Physics-based models outperform AI weather forecasts of record-breaking extremes
21h 12m ago by lemmy.dbzer0.com/u/technocrit in fuck_ai from www.science.orgHere, we show that for record-breaking weather extremes, the physics-based numerical model High RESolution forecast (HRES) from the European Centre for Medium-Range Weather Forecasts still consistently outperforms state-of-the-art AI models GraphCast, GraphCast operational, Pangu-Weather, Pangu-Weather operational, and Fuxi. We demonstrate that forecast errors in AI models are consistently larger for record-breaking heat, cold, and wind than in HRES across nearly all lead times. We further find that the examined AI models tend to underestimate both the frequency and intensity of record-breaking events, and they underpredict hot records and overestimate cold records with growing errors for larger record exceedance. Our findings underscore the current limitations of AI weather models in extrapolating beyond their training domain and in forecasting the potentially most impactful record-breaking weather events that are particularly frequent in a rapidly warming climate. Further rigorous verification and model development is needed before these models can be solely relied upon for high-stakes applications such as early warning systems and disaster management.

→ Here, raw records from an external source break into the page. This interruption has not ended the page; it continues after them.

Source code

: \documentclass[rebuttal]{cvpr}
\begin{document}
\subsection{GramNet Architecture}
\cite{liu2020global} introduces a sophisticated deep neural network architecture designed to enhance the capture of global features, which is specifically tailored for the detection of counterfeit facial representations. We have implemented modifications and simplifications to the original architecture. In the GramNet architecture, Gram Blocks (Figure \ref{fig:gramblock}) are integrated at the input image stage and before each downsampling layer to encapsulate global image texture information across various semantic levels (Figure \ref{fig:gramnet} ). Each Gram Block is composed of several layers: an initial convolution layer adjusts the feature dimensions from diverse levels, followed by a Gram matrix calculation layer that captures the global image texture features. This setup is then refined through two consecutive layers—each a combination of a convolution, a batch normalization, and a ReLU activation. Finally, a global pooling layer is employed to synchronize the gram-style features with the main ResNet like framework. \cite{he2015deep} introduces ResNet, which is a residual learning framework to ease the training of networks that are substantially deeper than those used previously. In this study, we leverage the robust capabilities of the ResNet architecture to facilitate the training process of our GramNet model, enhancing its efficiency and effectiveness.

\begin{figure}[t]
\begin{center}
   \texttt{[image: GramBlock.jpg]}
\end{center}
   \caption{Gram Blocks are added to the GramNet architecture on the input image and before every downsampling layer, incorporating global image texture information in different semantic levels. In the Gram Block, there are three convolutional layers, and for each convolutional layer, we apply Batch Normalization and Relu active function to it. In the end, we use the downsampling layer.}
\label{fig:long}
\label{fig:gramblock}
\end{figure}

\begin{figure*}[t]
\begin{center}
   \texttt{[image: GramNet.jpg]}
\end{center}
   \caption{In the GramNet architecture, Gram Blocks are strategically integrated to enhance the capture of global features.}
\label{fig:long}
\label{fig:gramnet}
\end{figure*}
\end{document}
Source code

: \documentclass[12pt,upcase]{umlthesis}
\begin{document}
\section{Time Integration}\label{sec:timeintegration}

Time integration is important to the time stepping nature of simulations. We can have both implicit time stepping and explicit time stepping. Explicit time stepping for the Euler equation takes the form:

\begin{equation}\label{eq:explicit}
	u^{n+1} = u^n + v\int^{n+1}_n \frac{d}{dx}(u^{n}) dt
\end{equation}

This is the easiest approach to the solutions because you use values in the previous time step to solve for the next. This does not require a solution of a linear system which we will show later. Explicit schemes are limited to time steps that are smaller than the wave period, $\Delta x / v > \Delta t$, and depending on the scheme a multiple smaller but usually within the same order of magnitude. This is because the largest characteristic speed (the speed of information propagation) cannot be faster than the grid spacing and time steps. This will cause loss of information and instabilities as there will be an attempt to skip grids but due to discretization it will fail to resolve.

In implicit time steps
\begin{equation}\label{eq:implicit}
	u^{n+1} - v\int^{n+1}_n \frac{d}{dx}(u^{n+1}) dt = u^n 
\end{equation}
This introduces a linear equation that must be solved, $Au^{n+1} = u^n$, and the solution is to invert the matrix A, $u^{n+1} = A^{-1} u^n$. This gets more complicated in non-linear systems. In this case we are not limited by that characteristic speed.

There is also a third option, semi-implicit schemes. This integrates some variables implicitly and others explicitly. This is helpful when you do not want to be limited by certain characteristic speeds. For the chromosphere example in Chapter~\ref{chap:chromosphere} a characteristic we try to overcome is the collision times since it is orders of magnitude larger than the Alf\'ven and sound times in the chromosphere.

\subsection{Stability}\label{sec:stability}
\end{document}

Turns out science is more accurate than ✨vibes✨, who would've thunk
If tech-bros could read, they would be very upset right now.
Worth noting that this is machine learning AI, not LLM AI.
Machine learning has some of the same pitfalls as LLMs (extrapolating beyond training data being the main one, as mentioned in the article), but it's not as stupid as asking chatGPT what the weather will be, which I suspect many are imagining based on the title.
Unfortunately "AI" has become so entangled with LLMs it's easy to assume they're the same.
Not really surprising, since AI (like any empirical model) is a kind of averager - it inevitably averages out a bunch of the noise in the training data. Some of that "noise" is likely associated with chaotic dynamicss and so shouldn't be discarded.